Records from a collection:
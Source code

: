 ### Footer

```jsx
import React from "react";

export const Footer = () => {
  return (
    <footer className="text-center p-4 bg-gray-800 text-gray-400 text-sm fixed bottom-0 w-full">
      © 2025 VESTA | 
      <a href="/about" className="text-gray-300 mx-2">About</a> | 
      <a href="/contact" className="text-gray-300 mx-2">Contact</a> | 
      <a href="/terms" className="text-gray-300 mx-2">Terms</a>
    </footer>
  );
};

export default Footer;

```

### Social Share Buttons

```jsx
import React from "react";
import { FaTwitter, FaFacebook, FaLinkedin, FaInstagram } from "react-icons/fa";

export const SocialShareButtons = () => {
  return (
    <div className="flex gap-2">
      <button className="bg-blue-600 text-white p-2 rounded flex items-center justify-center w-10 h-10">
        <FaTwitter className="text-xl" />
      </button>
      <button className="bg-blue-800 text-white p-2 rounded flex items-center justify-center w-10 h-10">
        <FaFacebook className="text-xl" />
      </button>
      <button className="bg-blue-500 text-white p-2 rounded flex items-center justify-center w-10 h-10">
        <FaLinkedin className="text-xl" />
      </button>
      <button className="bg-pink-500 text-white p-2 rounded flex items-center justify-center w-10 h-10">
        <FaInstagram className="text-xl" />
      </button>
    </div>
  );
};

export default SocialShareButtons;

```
--
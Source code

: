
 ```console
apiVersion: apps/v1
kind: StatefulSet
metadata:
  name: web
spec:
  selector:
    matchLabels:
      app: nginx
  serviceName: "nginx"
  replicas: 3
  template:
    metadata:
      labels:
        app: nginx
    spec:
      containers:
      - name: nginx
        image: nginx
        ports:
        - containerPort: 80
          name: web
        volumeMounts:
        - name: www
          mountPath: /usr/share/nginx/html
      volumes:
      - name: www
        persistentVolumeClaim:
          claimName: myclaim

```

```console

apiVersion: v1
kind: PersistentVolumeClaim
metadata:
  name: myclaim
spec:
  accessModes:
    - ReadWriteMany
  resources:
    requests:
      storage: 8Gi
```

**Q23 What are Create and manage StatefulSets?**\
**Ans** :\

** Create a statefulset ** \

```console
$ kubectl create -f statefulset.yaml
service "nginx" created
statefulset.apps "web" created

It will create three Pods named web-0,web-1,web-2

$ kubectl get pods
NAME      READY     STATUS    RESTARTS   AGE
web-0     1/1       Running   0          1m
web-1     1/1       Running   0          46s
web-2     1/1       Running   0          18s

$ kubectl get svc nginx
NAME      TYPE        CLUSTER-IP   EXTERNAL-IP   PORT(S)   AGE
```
...
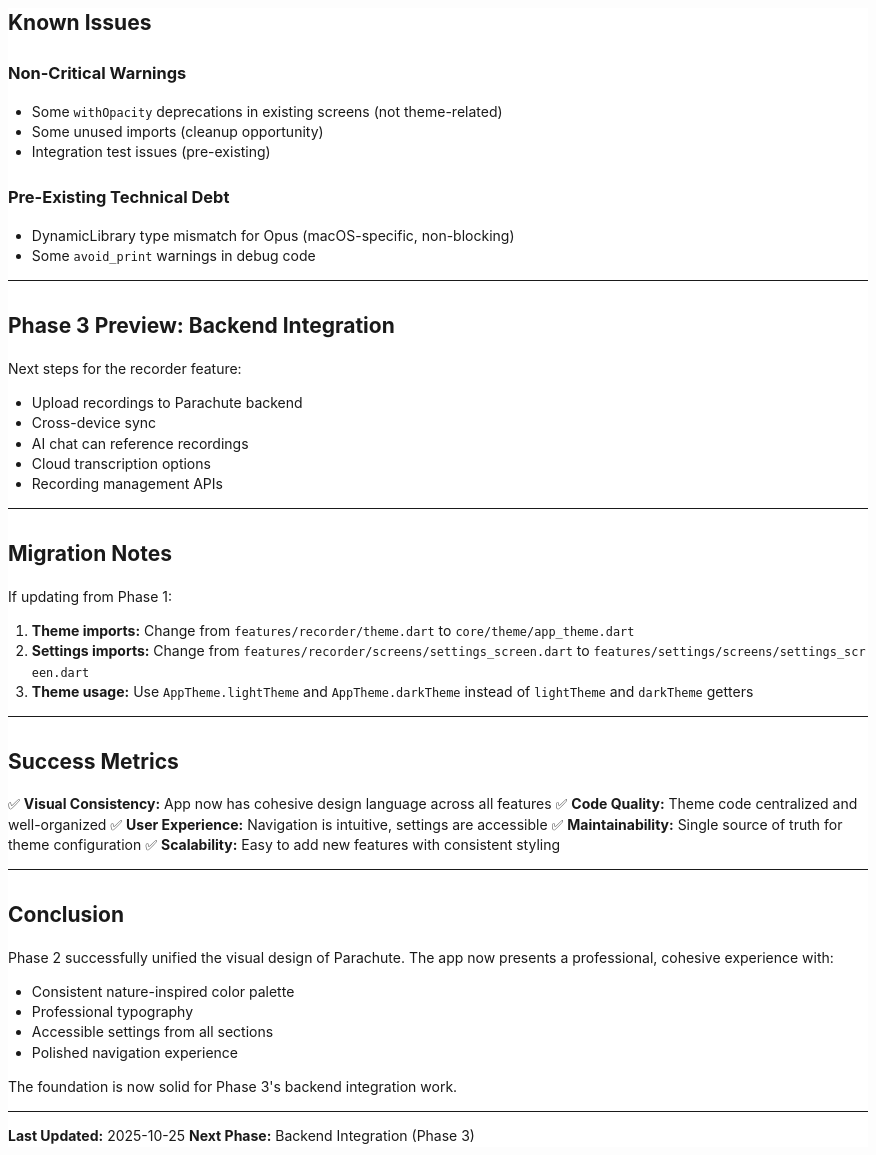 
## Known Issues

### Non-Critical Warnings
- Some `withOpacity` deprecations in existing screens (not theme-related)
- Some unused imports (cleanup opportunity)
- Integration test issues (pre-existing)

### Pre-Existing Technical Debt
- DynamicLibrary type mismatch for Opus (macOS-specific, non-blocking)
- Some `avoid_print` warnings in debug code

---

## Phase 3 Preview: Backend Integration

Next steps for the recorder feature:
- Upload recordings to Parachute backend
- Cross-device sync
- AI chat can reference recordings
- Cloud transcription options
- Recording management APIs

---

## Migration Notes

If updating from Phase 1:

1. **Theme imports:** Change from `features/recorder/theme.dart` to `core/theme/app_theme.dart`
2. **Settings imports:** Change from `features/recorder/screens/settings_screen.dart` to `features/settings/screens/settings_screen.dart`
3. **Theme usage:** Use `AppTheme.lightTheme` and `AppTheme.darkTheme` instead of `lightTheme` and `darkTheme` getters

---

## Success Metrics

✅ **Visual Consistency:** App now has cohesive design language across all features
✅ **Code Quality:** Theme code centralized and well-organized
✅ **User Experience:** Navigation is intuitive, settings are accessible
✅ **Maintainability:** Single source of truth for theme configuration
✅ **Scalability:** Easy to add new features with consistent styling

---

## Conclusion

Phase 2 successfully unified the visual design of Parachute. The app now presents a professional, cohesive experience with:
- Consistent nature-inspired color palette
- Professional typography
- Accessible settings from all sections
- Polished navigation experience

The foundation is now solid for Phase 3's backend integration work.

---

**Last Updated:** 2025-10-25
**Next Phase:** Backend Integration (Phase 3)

**YOUR INSTRUCTIONS**. Every line above carrying the word "recorder" needs to be shown.

**REPLY TO THE EXERCISE**.
Next steps for the recorder feature:
1. **Theme imports:** Change from `features/recorder/theme.dart` to `core/theme/app_theme.dart`
2. **Settings imports:** Change from `features/recorder/screens/settings_screen.dart` to `features/settings/screens/settings_screen.dart`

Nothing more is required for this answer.